-- Data supplied follows --

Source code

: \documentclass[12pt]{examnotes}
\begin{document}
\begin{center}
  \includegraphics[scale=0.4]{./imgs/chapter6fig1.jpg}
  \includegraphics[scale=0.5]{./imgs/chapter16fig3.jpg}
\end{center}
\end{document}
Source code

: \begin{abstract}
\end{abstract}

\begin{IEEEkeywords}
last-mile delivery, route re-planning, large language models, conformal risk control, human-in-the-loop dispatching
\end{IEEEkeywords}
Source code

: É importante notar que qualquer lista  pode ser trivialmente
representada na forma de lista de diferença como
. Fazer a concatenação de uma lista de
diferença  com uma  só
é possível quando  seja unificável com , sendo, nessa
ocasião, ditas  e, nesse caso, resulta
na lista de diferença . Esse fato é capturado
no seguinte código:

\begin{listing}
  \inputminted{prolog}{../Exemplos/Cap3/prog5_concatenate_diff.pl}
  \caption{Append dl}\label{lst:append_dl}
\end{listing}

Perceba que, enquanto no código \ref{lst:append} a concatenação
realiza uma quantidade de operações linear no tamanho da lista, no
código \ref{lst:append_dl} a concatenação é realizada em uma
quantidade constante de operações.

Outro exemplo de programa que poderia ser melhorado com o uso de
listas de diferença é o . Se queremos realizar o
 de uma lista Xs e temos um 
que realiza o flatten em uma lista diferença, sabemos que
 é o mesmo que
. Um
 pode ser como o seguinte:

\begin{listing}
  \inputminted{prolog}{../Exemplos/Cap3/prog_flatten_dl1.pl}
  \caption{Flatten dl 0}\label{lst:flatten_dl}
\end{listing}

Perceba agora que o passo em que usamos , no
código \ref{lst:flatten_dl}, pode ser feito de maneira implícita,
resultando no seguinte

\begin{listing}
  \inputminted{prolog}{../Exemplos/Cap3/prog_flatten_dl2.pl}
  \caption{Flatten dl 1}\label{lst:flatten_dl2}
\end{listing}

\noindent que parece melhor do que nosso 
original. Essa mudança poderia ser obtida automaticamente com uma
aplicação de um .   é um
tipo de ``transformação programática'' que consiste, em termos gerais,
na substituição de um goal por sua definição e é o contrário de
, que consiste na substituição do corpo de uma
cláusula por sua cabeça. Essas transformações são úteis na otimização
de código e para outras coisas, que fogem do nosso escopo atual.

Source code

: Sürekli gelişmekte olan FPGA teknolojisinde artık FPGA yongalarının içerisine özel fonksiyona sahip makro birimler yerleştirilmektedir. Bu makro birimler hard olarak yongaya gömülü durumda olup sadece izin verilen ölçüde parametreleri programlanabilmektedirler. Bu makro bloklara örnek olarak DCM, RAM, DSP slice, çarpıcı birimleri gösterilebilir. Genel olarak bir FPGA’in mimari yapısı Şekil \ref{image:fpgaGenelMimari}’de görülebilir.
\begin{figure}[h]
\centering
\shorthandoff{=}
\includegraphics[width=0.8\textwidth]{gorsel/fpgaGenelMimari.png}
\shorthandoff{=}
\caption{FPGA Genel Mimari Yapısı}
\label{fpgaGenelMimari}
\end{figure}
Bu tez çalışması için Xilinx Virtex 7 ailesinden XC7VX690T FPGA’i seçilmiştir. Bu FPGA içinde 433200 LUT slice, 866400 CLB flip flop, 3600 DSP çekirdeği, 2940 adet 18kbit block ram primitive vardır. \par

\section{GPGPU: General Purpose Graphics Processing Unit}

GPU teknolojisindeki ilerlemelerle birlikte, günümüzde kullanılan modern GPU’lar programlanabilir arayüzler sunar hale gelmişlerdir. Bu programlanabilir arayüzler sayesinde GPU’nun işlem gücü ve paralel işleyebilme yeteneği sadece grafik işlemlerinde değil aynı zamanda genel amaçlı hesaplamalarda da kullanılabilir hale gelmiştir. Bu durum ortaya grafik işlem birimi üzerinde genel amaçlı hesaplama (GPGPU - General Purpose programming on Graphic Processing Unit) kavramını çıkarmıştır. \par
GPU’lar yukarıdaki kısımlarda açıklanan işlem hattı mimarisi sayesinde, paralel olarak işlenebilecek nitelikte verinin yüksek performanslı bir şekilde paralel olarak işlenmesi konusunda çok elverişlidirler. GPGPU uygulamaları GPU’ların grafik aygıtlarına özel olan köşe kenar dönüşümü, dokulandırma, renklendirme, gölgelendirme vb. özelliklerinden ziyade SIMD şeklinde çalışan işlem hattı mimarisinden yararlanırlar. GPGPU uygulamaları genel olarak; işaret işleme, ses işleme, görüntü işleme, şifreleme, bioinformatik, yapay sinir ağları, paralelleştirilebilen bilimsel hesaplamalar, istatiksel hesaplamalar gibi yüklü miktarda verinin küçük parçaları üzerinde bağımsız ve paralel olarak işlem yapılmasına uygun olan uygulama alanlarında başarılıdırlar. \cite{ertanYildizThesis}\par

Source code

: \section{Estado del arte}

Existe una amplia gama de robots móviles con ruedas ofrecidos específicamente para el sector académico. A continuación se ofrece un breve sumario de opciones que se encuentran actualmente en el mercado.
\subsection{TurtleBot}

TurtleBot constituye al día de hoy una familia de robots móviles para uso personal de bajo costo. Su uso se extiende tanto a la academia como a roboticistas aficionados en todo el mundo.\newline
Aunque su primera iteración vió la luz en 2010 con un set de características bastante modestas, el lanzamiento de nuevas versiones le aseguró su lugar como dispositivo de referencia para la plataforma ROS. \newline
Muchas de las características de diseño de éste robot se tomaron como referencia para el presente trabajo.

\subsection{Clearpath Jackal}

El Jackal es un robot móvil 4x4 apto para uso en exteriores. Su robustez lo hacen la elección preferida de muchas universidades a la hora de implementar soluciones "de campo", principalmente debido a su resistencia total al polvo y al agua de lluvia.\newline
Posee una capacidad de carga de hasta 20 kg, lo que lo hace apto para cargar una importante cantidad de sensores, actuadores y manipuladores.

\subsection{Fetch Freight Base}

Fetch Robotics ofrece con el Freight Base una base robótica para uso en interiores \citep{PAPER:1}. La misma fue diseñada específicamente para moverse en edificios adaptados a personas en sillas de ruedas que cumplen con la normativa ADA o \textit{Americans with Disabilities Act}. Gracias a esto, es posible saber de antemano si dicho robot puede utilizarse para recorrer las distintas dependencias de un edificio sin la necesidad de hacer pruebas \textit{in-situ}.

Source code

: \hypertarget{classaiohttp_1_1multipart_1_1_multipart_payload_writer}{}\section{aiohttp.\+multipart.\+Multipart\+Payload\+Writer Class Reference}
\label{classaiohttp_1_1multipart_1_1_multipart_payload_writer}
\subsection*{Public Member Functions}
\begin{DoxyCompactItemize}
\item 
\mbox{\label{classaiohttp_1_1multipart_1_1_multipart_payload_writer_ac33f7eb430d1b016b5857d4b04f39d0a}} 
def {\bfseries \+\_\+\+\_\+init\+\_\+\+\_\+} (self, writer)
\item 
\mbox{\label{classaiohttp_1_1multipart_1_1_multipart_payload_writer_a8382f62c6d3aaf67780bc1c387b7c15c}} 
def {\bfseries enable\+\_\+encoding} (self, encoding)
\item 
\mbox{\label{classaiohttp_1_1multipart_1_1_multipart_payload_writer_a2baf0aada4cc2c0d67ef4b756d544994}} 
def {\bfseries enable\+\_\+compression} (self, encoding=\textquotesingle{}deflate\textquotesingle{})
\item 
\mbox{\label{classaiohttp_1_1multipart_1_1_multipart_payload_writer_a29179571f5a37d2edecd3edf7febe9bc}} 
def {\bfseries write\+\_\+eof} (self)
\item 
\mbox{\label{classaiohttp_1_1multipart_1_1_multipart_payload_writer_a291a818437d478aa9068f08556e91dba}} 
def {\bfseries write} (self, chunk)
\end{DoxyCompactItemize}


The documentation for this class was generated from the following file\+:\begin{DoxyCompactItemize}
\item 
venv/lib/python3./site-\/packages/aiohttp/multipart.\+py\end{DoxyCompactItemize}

-- Data supplied concluded --

Exercise prompt:
Look through the entries above; find each line with the word "apto" and copy it.

Written solution:
El Jackal es un robot móvil 4x4 apto para uso en exteriores. Su robustez lo hacen la elección preferida de muchas universidades a la hora de implementar soluciones "de campo", principalmente debido a su resistencia total al polvo y al agua de lluvia.\newline
Posee una capacidad de carga de hasta 20 kg, lo que lo hace apto para cargar una importante cantidad de sensores, actuadores y manipuladores.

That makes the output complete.